Saturday, August 10, 2013

Looking for Alaska by John Green

Posted by Ellie at 1:10 PM
Looking for Alaska by John Green
231 pages

Just gonna get right to it. I really didn't like this book. I suppose it's not all that weird, I've only read one other book of his, and even though I adored it, you're bound to not always love everything someone's written... Right? Well, either way, I couldn't stand Looking for Alaska.

Relatively short, less than 250 pages, Looking for Alaska is about some kid named Miles whose obsessed with dying words and is looking for his "great perhaps". So he decides to attend this boarding school in Alabama his dad had attended in his teenage years. From there he befriends his roommate "The Colonel" and his group of friends: Takumi, some Russian-or-Ukrainian-or-wherever-they-have-an-Eastern-European-accent (is it sad that I've already forgotten?) chick, and most importantly: Alaska. Who is the biggest problem of this novel. And it's a short novel, so if your title character is the biggest problem, then you're in for it.

Looking for Alaska is shallow, vapid, dirty, and depressing. I read it in one sitting, but I still had trouble stomaching it at times. That's mostly personal preference, though, because I hate gratuitous pervertedness in books. I can handle depressing books. If I'm attached, I will cry. A lot. If not, I will probably cry anyway just because of the injustice against humanity. I didn't shed one tear, or even tear up at all while reading LfA, and, though I'd like to avoid spoilers, it deals with some very heavy and sad subject matter.
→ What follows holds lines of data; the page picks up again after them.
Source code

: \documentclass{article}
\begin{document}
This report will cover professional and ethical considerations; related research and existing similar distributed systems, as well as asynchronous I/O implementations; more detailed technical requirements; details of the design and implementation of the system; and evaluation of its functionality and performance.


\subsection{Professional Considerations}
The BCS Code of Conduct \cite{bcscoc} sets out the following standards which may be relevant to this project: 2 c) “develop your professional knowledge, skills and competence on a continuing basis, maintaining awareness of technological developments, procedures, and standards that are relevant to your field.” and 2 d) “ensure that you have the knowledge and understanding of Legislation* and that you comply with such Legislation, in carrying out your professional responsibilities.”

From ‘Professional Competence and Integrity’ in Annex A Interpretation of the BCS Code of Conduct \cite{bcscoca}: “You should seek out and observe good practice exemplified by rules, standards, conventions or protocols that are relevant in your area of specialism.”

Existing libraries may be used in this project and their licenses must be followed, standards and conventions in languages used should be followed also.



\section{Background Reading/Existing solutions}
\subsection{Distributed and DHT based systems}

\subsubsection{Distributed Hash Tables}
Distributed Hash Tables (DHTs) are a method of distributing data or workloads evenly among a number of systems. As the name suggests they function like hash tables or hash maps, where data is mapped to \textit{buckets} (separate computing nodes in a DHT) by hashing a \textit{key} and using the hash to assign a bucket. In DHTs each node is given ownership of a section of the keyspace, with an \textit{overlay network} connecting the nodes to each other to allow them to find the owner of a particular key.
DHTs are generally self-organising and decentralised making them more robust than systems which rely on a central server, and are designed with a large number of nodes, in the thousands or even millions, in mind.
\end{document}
Anyway, the book's biggest problem (as stated previously) is Alaska. It's not so much a problem with her, but more about her. You see, she's not a person. Yes, I know she's fictional and therefore not real, but I mean she is literally the defining image of the Manic Pixie Dream Girl trope. She is not a fleshed out person, she's an ideal. She's so mysterious, she's so intriguing. She's sexy, funny, crazy, spontaneous, moody, alluring. But here's the thing: she's not. She has all these traits, but isn't any of them: they are her. Alaska isn't a person, she's a trope. And maybe that's the point, maybe Alaska isn't meant to be seen as a person but a metaphor. Alaska is very obviously stated by Miles as his "great perhaps", and is not treated by him like he would treat another person, but as he would treat a goal. But that's my problem. You can't write a novel about PEOPLE and make one of the people nothing more than a metaphor. I mean, you can, nobody is stopping you, but that doesn't mean I, personally, will enjoy it.
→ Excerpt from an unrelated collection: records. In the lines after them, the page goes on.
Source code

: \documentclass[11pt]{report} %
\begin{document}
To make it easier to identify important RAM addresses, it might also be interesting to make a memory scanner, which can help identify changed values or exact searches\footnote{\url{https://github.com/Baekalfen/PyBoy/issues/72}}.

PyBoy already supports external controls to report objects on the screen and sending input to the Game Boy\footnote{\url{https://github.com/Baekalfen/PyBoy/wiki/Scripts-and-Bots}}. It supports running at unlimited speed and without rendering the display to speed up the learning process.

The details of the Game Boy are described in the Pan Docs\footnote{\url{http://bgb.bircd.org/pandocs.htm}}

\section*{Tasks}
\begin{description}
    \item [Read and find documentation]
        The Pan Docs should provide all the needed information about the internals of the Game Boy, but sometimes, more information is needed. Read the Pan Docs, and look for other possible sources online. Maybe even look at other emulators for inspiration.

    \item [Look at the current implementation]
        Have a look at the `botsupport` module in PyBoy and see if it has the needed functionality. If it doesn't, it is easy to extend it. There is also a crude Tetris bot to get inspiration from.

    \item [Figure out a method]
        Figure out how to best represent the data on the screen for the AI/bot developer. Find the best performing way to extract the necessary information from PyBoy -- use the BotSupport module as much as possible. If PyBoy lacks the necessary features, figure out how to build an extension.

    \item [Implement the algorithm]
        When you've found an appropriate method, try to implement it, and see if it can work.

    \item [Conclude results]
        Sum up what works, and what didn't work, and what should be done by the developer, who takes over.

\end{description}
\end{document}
Miles is another big problem in the book, perhaps bigger. He's an ass. And maybe all teenage boys are, but I don't want to read about normal teenage boys. I want to read about people who are more than. People who have life in them, who think and feel and know and dream and believe and try and care. I don't want to read about normal, pretentious, shallow asshats who just know that they're better than those old boring people who he used to be sort-of friends with. I don't. Maybe it adds "realism" to the book. Maybe it doesn't. Doesn't mean it's anymore enjoyable to read about.

Miles didn't see Alaska as a person, he saw her as an object. To be coveted after, lusted after. He was mystified by her, seduced by her. Do you really think, for one measly second, that if Alaska had been ugly ANYONE would have even put up with her batshit moodswings and reckless behavior? Much less found her the pinnacle of all female beauty. Everyone was in love with Alaska, but no one loved her. Everyone wanted her, but no one cared about her. I suppose it's fitting. How can you care about a metaphor?

I suppose the ending is supposed to signify Miles's growth, but I really couldn't see it. For a novel with what is supposedly such a deep and powerful meaning, it didn't feel any different for me than your average contemp YA fare.

I liked some things about the book. I liked Colonel and his mom. I liked Takumi up until he admitted he too was in love with Alaska, just like everybody else. The writing is excellent, and it really does draw you in and makes sure you don't want to put it down. I love John Green a lot and I love nerdfighteria, so I don't want this review to make it seem like I'm just hating on it needlessly. I know a lot of people are enamored with this book, so if you like it, great! I'm glad you enjoy it, really. I just don't think it was the book for me. Maybe this book's meaning just went over my head. If you have anymore insight on it, leave a comment and I will be glad to listen to different opinions! I'm still going to keep trying with John Green's other books, as I loved TFiOS too much to give up just yet. 

Thanks for reading and stopping by! I hope I was able to offer some useful input.